Multiple addictions interacting with one another.
Dr. Patrick Carnes was the first to describe the way multiple addictions interact with one another as more than pure coexistence. Therapists have long observed that compulsive behaviors come in multiples. The alcoholic was often a “womanizer” as well. The gambler may have spending and debting issues. The codependent might have an eating disorder. Rarely do we find a client with a single problem area. We now know that these behaviors interact in quite complicated ways such that the whole is much more than the sum of the parts.
Historically therapists have believed that patients should focus on one addiction at a time. They would not ask the alcoholic to stop smoking or the eating disordered patient to stop acting out sexually. The rate of relapse in these patients was great. It is now known that even though they may have remained abstinent from their “main” addiction, these patients actually were never sober. Unless the multiply addicted individual abstains from all addictive processes, the likelihood of relapse will remain high.
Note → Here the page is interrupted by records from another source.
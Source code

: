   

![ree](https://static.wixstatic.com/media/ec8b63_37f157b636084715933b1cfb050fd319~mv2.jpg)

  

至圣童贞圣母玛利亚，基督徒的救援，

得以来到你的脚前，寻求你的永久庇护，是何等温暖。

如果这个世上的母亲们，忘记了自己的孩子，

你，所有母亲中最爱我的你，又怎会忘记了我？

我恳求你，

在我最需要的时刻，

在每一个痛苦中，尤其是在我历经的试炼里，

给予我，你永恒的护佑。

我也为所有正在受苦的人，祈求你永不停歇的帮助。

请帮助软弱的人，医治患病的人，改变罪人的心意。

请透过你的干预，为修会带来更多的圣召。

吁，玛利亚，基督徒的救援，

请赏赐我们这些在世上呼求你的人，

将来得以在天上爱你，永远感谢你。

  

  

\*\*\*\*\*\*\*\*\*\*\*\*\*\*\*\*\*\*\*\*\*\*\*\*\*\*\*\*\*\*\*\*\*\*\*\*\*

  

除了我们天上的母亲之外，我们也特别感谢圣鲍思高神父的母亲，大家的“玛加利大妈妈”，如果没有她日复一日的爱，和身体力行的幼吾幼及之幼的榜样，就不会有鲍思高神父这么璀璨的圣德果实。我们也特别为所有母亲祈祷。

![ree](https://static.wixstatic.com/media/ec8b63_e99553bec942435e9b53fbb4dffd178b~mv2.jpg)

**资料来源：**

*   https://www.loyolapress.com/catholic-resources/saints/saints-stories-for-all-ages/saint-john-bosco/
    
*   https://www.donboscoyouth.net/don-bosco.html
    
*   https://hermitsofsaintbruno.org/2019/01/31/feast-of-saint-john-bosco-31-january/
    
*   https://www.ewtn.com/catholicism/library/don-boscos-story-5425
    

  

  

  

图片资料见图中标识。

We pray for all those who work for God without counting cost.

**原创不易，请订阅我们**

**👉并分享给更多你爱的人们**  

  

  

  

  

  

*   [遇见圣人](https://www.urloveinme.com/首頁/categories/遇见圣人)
By abstaining from all addictive processes simultaneously, the multiply addicted individual is offered the opportunity to enter recovery with a sober brain that now has a chance to heal. Pain and other hard to experience emotions are known drivers of addiction and must be experienced in the treatment process. As long as the recovering addict has a parallel addiction to fall back on, those difficult feelings will be medicated rather than processed. Unless the therapist addresses the way various compulsive behaviors interact and the patient commit to complete abstinence, sobriety will prove to be elusive.